Stored entries:
════════════════

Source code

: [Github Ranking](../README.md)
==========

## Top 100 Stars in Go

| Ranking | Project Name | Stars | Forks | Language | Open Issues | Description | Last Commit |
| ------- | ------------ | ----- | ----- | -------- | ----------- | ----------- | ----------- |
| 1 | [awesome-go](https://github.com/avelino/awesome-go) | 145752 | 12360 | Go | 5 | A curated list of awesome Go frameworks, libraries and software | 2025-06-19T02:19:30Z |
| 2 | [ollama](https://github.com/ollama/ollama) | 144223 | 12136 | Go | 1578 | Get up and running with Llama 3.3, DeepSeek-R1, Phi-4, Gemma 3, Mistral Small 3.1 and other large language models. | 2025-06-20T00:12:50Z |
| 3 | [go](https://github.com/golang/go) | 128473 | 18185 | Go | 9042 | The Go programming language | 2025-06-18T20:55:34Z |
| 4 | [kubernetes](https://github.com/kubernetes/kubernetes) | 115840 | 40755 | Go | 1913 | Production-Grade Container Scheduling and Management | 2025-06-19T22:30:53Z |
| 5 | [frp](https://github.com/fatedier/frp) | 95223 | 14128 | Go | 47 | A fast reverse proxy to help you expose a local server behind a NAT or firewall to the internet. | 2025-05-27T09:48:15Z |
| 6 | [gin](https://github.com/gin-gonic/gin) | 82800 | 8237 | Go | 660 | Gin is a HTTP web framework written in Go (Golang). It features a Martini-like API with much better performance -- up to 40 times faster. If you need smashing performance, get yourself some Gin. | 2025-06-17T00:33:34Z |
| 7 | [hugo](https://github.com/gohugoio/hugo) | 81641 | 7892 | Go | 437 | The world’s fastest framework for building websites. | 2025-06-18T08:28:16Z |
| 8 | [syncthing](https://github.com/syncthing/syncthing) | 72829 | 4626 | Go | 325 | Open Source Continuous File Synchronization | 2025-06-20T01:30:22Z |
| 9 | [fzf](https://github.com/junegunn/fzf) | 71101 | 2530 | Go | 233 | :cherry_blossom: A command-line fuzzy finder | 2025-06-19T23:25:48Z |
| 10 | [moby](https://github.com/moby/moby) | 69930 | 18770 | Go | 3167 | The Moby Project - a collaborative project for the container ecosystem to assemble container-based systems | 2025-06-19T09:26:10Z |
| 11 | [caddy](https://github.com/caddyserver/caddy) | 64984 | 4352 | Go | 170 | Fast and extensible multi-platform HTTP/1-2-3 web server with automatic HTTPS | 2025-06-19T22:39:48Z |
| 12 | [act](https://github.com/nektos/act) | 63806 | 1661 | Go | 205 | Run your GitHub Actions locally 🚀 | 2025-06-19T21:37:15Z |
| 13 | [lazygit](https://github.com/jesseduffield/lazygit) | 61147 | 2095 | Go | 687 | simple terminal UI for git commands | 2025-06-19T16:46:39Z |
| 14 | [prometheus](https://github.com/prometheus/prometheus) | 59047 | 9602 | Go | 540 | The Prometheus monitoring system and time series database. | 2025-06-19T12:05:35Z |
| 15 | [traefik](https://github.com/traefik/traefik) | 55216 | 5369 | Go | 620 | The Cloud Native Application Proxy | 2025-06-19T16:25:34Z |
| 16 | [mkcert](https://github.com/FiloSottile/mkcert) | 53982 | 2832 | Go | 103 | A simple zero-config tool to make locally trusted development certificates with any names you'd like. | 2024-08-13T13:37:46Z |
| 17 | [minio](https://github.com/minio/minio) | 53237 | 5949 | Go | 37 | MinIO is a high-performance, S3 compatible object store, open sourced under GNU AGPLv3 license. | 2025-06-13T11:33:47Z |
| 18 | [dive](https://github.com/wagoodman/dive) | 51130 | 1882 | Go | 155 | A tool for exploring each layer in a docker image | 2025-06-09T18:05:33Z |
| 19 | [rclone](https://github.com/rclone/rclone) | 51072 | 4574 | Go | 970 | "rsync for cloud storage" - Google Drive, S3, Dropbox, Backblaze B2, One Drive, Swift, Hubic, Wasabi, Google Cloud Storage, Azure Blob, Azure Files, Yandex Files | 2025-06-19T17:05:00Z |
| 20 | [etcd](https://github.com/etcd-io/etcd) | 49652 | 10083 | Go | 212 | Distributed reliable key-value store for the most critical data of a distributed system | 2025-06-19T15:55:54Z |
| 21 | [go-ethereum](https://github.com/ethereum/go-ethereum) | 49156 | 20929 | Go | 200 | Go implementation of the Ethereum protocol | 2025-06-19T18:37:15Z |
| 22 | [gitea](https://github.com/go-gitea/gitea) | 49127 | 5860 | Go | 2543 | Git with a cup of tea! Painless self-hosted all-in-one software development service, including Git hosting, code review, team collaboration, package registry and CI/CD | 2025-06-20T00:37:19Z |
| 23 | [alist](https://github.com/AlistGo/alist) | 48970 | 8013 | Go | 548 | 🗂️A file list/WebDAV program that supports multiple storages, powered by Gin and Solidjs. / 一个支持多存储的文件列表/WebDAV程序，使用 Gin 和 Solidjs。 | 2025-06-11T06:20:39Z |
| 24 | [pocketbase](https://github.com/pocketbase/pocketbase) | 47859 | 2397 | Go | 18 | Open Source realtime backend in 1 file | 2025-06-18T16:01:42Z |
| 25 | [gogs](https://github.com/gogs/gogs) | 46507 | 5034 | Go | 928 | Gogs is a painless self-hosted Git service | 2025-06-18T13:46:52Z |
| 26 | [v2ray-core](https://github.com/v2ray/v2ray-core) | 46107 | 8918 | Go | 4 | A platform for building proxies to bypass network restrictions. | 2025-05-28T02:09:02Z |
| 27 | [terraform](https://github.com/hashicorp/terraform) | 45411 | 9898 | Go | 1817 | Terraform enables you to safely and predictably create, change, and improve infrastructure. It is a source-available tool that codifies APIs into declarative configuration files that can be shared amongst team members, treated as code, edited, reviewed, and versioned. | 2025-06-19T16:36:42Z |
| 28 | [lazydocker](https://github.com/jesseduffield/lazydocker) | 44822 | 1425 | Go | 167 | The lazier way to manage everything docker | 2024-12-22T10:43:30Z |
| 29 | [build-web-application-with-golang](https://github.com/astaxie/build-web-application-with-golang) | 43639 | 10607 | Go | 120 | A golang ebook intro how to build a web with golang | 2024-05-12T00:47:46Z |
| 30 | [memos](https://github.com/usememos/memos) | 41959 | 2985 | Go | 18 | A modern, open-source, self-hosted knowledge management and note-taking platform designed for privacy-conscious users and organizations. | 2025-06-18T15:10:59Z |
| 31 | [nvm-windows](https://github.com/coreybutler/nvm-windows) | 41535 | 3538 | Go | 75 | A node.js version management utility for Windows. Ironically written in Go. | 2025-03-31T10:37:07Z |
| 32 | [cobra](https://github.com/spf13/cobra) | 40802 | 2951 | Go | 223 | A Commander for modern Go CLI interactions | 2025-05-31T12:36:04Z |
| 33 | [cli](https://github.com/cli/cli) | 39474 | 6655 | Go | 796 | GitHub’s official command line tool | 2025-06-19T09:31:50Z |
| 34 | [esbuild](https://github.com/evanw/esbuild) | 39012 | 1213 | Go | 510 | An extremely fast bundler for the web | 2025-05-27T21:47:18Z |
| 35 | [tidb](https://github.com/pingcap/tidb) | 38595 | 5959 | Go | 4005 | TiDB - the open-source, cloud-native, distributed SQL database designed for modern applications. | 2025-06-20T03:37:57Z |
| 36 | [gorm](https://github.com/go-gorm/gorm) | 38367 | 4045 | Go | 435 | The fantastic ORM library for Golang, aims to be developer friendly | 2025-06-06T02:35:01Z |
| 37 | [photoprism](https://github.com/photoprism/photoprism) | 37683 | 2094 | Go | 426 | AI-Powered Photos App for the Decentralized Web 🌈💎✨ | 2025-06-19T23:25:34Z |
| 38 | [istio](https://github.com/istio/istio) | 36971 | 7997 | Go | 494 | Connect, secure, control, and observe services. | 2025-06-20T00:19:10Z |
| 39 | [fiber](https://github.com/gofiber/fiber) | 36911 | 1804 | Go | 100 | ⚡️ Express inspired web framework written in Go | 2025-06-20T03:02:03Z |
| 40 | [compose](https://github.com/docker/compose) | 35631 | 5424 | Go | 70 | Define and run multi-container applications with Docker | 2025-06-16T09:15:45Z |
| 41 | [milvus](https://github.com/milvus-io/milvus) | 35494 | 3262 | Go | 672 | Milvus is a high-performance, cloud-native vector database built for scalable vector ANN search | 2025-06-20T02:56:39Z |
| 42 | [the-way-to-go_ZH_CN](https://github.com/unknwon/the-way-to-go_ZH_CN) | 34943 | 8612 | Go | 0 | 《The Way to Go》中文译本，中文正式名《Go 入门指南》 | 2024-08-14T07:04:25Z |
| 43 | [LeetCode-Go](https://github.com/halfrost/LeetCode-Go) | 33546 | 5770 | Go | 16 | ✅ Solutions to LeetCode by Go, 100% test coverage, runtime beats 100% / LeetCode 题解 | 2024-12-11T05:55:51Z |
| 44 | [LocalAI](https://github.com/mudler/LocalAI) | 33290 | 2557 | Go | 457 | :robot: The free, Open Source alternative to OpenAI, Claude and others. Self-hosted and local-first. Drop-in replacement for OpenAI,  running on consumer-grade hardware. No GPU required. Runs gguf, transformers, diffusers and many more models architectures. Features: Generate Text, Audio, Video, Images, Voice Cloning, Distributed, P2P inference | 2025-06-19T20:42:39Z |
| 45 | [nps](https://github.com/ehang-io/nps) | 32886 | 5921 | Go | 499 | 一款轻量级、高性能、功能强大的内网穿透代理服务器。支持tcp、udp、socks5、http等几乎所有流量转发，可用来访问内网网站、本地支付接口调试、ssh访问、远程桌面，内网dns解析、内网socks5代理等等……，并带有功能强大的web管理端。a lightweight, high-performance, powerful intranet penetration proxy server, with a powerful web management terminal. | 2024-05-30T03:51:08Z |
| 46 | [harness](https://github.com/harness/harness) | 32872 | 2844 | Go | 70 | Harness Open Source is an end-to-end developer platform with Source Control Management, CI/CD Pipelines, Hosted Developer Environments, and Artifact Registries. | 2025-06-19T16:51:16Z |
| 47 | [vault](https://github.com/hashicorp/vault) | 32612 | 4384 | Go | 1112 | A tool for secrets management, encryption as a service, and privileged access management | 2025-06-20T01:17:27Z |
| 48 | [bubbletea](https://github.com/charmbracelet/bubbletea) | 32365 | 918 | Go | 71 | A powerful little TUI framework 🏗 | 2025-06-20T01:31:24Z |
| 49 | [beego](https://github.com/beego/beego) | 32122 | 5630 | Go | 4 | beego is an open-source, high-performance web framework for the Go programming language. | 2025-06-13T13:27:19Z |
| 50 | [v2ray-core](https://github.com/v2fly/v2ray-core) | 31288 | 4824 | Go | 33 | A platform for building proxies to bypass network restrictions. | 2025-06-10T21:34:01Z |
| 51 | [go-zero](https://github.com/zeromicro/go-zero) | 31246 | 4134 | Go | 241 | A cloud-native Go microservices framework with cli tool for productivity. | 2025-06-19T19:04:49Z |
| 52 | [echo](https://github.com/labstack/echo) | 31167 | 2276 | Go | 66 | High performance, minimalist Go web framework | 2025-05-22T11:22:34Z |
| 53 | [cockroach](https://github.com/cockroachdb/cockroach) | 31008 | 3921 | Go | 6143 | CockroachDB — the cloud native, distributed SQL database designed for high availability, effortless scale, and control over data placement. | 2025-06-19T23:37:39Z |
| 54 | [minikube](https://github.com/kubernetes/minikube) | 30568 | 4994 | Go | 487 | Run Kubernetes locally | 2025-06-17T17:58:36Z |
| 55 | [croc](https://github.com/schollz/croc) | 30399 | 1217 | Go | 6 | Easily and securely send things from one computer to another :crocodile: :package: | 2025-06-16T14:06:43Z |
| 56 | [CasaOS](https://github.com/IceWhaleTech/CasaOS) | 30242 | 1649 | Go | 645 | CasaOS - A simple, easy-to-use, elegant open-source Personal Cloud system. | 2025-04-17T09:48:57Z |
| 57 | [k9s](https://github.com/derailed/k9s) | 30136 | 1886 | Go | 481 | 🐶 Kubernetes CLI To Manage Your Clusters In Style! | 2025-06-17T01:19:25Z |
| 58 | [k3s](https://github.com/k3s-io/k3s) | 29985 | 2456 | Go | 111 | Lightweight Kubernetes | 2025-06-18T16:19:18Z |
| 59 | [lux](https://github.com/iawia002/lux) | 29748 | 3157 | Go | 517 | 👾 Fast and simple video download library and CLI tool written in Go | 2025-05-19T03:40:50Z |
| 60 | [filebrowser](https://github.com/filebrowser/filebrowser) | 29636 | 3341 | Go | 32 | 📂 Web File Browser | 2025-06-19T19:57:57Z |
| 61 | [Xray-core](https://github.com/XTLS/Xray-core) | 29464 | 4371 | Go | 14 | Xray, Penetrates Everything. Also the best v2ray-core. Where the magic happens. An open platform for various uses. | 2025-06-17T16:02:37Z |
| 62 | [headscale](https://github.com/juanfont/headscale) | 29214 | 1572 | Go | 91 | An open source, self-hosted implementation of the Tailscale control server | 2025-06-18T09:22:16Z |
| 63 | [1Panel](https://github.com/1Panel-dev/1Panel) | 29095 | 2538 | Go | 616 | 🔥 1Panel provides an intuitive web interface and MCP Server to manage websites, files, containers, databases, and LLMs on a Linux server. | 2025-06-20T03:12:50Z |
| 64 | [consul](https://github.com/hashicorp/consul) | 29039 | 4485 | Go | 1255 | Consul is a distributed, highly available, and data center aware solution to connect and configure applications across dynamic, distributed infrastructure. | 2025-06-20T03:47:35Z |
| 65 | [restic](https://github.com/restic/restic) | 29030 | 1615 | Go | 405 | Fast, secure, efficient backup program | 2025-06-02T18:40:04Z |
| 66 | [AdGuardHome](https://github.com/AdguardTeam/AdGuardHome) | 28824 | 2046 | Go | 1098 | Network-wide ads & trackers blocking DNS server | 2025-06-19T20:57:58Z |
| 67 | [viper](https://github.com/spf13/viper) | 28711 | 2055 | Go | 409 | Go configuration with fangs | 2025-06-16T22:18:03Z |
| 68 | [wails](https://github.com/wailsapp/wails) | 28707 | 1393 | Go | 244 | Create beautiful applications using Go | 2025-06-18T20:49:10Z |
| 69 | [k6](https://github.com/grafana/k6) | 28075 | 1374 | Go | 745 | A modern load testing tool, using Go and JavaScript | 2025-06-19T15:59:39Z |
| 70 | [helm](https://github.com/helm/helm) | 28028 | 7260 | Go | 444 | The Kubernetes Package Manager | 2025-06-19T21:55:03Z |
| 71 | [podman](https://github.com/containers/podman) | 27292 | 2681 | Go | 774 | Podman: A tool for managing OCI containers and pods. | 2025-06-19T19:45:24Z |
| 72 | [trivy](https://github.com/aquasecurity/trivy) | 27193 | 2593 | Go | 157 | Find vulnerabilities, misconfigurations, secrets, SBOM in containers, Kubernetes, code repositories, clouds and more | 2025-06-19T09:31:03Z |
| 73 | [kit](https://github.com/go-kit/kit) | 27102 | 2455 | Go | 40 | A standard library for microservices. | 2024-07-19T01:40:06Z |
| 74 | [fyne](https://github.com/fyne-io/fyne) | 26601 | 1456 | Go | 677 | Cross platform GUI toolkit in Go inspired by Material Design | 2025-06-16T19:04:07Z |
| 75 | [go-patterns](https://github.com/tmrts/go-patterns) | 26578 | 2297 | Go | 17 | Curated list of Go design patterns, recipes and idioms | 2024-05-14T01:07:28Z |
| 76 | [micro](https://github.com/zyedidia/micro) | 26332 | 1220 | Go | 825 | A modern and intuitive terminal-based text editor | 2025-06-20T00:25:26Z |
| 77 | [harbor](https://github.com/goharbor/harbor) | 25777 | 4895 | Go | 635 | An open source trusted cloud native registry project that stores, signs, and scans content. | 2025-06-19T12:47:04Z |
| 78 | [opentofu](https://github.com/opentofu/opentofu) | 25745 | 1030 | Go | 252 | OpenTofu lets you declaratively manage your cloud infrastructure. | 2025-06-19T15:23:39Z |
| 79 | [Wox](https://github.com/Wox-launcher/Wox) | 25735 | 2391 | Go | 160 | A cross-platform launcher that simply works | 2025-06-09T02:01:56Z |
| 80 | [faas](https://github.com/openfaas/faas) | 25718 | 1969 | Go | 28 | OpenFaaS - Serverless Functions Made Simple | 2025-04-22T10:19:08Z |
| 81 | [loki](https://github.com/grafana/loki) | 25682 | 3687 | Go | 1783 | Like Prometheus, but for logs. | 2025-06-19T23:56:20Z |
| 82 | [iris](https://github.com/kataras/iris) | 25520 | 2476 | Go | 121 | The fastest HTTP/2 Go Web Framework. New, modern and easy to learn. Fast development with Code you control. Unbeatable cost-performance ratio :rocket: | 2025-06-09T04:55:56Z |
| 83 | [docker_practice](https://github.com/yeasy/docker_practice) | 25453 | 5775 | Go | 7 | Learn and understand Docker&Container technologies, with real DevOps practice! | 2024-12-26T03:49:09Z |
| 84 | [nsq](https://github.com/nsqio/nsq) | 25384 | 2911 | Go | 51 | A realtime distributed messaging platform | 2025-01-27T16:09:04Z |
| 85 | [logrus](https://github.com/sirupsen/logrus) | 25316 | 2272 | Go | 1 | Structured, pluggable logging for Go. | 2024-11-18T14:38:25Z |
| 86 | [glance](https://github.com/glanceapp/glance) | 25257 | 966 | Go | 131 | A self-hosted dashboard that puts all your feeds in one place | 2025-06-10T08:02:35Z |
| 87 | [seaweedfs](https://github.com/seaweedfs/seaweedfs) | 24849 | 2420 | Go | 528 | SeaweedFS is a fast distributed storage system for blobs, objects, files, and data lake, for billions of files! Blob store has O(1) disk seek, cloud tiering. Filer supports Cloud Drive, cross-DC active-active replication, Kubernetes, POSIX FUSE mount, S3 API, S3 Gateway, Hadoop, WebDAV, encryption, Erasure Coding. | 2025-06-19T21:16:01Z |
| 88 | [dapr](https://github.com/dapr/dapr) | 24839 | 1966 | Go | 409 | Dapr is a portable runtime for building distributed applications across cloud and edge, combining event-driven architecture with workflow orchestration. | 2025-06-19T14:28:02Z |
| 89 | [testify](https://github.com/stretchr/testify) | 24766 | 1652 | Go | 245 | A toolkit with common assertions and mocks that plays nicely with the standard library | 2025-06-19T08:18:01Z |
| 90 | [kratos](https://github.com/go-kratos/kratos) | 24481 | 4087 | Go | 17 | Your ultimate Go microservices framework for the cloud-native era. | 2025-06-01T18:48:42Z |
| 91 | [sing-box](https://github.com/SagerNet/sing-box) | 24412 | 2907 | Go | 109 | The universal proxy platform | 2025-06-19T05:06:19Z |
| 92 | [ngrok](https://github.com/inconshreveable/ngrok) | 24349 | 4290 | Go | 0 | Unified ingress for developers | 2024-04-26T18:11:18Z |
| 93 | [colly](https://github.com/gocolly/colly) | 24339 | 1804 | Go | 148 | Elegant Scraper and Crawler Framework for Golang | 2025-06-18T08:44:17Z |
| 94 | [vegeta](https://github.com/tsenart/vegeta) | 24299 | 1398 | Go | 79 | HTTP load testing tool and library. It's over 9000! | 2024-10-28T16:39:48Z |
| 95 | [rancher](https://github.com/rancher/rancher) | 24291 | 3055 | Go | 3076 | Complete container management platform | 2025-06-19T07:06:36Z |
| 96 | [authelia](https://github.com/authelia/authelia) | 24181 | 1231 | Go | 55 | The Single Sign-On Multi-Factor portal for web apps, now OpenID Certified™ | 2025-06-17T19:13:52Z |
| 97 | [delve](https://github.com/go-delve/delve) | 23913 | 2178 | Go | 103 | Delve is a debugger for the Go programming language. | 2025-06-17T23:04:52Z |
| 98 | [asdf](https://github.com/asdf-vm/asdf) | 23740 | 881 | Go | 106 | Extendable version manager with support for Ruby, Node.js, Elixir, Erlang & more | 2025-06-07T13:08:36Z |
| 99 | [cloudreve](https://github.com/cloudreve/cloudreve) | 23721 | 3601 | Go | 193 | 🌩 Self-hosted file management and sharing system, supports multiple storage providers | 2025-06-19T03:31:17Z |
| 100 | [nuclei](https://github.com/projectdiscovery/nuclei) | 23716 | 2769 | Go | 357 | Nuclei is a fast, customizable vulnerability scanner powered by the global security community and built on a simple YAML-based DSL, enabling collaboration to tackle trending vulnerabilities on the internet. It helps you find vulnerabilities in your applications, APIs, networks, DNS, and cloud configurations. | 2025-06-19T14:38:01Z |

════════════════

* Your assignment
Every line above from the line with "题解 | 2024-12-11T05:55:51Z |" to the line with "language. | 2025-06-13T13:27:19Z |" is wanted, ends included; write them out exactly and add no other line.

* Written answer
| 43 | [LeetCode-Go](https://github.com/halfrost/LeetCode-Go) | 33546 | 5770 | Go | 16 | ✅ Solutions to LeetCode by Go, 100% test coverage, runtime beats 100% / LeetCode 题解 | 2024-12-11T05:55:51Z |
| 44 | [LocalAI](https://github.com/mudler/LocalAI) | 33290 | 2557 | Go | 457 | :robot: The free, Open Source alternative to OpenAI, Claude and others. Self-hosted and local-first. Drop-in replacement for OpenAI,  running on consumer-grade hardware. No GPU required. Runs gguf, transformers, diffusers and many more models architectures. Features: Generate Text, Audio, Video, Images, Voice Cloning, Distributed, P2P inference | 2025-06-19T20:42:39Z |
| 45 | [nps](https://github.com/ehang-io/nps) | 32886 | 5921 | Go | 499 | 一款轻量级、高性能、功能强大的内网穿透代理服务器。支持tcp、udp、socks5、http等几乎所有流量转发，可用来访问内网网站、本地支付接口调试、ssh访问、远程桌面，内网dns解析、内网socks5代理等等……，并带有功能强大的web管理端。a lightweight, high-performance, powerful intranet penetration proxy server, with a powerful web management terminal. | 2024-05-30T03:51:08Z |
| 46 | [harness](https://github.com/harness/harness) | 32872 | 2844 | Go | 70 | Harness Open Source is an end-to-end developer platform with Source Control Management, CI/CD Pipelines, Hosted Developer Environments, and Artifact Registries. | 2025-06-19T16:51:16Z |
| 47 | [vault](https://github.com/hashicorp/vault) | 32612 | 4384 | Go | 1112 | A tool for secrets management, encryption as a service, and privileged access management | 2025-06-20T01:17:27Z |
| 48 | [bubbletea](https://github.com/charmbracelet/bubbletea) | 32365 | 918 | Go | 71 | A powerful little TUI framework 🏗 | 2025-06-20T01:31:24Z |
| 49 | [beego](https://github.com/beego/beego) | 32122 | 5630 | Go | 4 | beego is an open-source, high-performance web framework for the Go programming language. | 2025-06-13T13:27:19Z |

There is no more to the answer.